§ **TASK INSTRUCTIONS**:
Verbatim copy, images excluded: write out each record shown below.
*** RECORDS FOR THIS TASK Section Begins ***
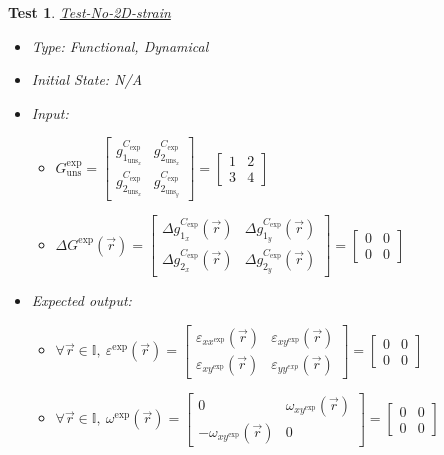 \documentclass[12pt, titlepage]{article}
\newtheorem{Test}{Test}
\begin{document}
\begin{Test}\normalfont\underline{Test-No-2D-strain}
\label{T_No-2D-strain}
\begin{itemize}
\item Type: Functional, Dynamical
\item Initial State: N/A
\item Input:
\begin{itemize}
	\item $G_{\text{uns}}^{\text{exp}} =
	\begin{bmatrix}
	g_{1_{{\text{uns}}_x}}^{C_{\text{exp}}} & g_{2_{{\text{uns}}_x}}^{C_{\text{exp}}} \\
	g_{2_{{\text{uns}}_x}}^{C_{\text{exp}}} & g_{2_{{\text{uns}}_y}}^{C_{\text{exp}}} 
	\end{bmatrix} =\begin{bmatrix}
	1 & 2 \\
	3 & 4 
	\end{bmatrix} $
	\item $\Delta G^{\text{exp}}(\vec{r})=
	\begin{bmatrix}
	\Delta g_{1_{x}}^{C_{\text{exp}}}(\vec{r}) & \Delta g_{1_{y}}^{C_{\text{exp}}}(\vec{r}) \\
	\Delta g_{2_{x}}^{C_{\text{exp}}}(\vec{r}) & \Delta g_{2_{y}}^{C_{\text{exp}}}(\vec{r})
	\end{bmatrix} = \begin{bmatrix}
	0 & 0 \\
	0 & 0 
	\end{bmatrix} $
	\end{itemize} 
\item Expected output:
	\begin{itemize}
	\item  $\forall \vec{r} \in \mathbb{I}, \ \varepsilon^{\text{exp}}(\vec{r}) = \begin{bmatrix}
	\varepsilon_{\mathit{xx}^{\text{exp}}}(\vec{r}) & \varepsilon_{\mathit{xy}^{\text{exp}}}(\vec{r}) \\
	\varepsilon_{\mathit{xy}^{\text{exp}}}(\vec{r}) & \varepsilon_{\mathit{yy^{\text{exp}}}}(\vec{r})
	\end{bmatrix} = \begin{bmatrix}
	0 & 0 \\
	0 & 0 
	\end{bmatrix} $
	\item $\forall \vec{r} \in \mathbb{I}, \  \omega^{\text{exp}}(\vec{r}) = \begin{bmatrix}
	0 & \omega_{\mathit{xy}^{\text{exp}}}(\vec{r}) \\
	-\omega_{\mathit{xy}^{\text{exp}}}(\vec{r}) & 0 
	\end{bmatrix} = \begin{bmatrix}
	0 & 0 \\
	0 & 0 
	\end{bmatrix} $
	\end{itemize}
\end{itemize}
\end{Test}
\end{document}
*** RECORDS FOR THIS TASK Section Ends ***
§ **WRITTEN RESPONSE**:
 \documentclass[12pt, titlepage]{article}
\newtheorem{Test}{Test}
\begin{document}
\begin{Test}\normalfont\underline{Test-No-2D-strain}
\label{T_No-2D-strain}
\begin{itemize}
\item Type: Functional, Dynamical
\item Initial State: N/A
\item Input:
\begin{itemize}
	\item $G_{\text{uns}}^{\text{exp}} =
	\begin{bmatrix}
	g_{1_{{\text{uns}}_x}}^{C_{\text{exp}}} & g_{2_{{\text{uns}}_x}}^{C_{\text{exp}}} \\
	g_{2_{{\text{uns}}_x}}^{C_{\text{exp}}} & g_{2_{{\text{uns}}_y}}^{C_{\text{exp}}} 
	\end{bmatrix} =\begin{bmatrix}
	1 & 2 \\
	3 & 4 
	\end{bmatrix} $
	\item $\Delta G^{\text{exp}}(\vec{r})=
	\begin{bmatrix}
	\Delta g_{1_{x}}^{C_{\text{exp}}}(\vec{r}) & \Delta g_{1_{y}}^{C_{\text{exp}}}(\vec{r}) \\
	\Delta g_{2_{x}}^{C_{\text{exp}}}(\vec{r}) & \Delta g_{2_{y}}^{C_{\text{exp}}}(\vec{r})
	\end{bmatrix} = \begin{bmatrix}
	0 & 0 \\
	0 & 0 
	\end{bmatrix} $
	\end{itemize} 
\item Expected output:
	\begin{itemize}
	\item  $\forall \vec{r} \in \mathbb{I}, \ \varepsilon^{\text{exp}}(\vec{r}) = \begin{bmatrix}
	\varepsilon_{\mathit{xx}^{\text{exp}}}(\vec{r}) & \varepsilon_{\mathit{xy}^{\text{exp}}}(\vec{r}) \\
	\varepsilon_{\mathit{xy}^{\text{exp}}}(\vec{r}) & \varepsilon_{\mathit{yy^{\text{exp}}}}(\vec{r})
	\end{bmatrix} = \begin{bmatrix}
	0 & 0 \\
	0 & 0 
	\end{bmatrix} $
	\item $\forall \vec{r} \in \mathbb{I}, \  \omega^{\text{exp}}(\vec{r}) = \begin{bmatrix}
	0 & \omega_{\mathit{xy}^{\text{exp}}}(\vec{r}) \\
	-\omega_{\mathit{xy}^{\text{exp}}}(\vec{r}) & 0 
	\end{bmatrix} = \begin{bmatrix}
	0 & 0 \\
	0 & 0 
	\end{bmatrix} $
	\end{itemize}
\end{itemize}
\end{Test}
\end{document}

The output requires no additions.